Directions for this task: Count how many lines of the material contain the string "commit", then give that number and nothing more.

***** Supplied entries *****

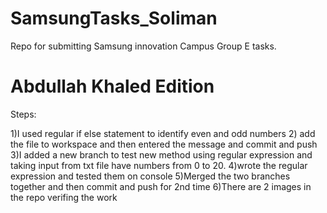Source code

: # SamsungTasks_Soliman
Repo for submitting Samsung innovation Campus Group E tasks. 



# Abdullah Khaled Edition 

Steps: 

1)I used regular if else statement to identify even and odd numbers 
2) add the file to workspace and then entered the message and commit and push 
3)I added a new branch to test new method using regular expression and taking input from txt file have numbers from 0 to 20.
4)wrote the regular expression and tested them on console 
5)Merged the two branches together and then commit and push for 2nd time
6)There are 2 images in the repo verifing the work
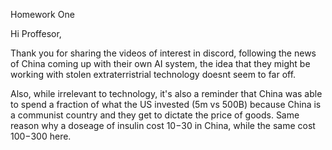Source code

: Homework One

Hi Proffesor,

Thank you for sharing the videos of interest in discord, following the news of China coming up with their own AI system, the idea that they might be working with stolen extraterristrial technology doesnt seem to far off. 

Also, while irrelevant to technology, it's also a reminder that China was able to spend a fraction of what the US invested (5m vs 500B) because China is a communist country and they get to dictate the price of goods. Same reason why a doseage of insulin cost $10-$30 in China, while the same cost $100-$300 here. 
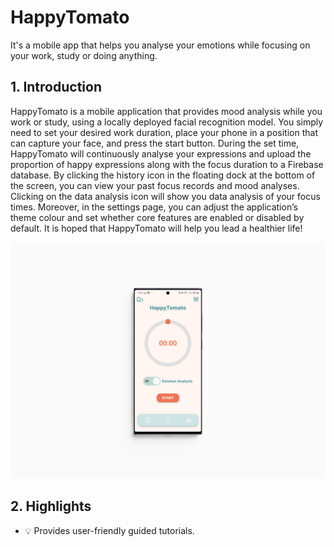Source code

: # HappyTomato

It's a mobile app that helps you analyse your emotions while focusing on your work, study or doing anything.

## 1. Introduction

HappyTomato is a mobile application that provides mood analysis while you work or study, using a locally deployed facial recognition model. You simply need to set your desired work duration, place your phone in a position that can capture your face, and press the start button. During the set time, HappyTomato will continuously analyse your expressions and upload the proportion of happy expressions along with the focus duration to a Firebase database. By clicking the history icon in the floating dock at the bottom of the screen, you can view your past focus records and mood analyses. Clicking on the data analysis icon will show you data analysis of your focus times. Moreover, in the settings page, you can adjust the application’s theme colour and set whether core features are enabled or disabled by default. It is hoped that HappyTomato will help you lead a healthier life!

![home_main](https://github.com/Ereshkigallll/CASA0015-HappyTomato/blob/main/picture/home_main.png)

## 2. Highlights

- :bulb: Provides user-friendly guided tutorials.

*****

Output below: 2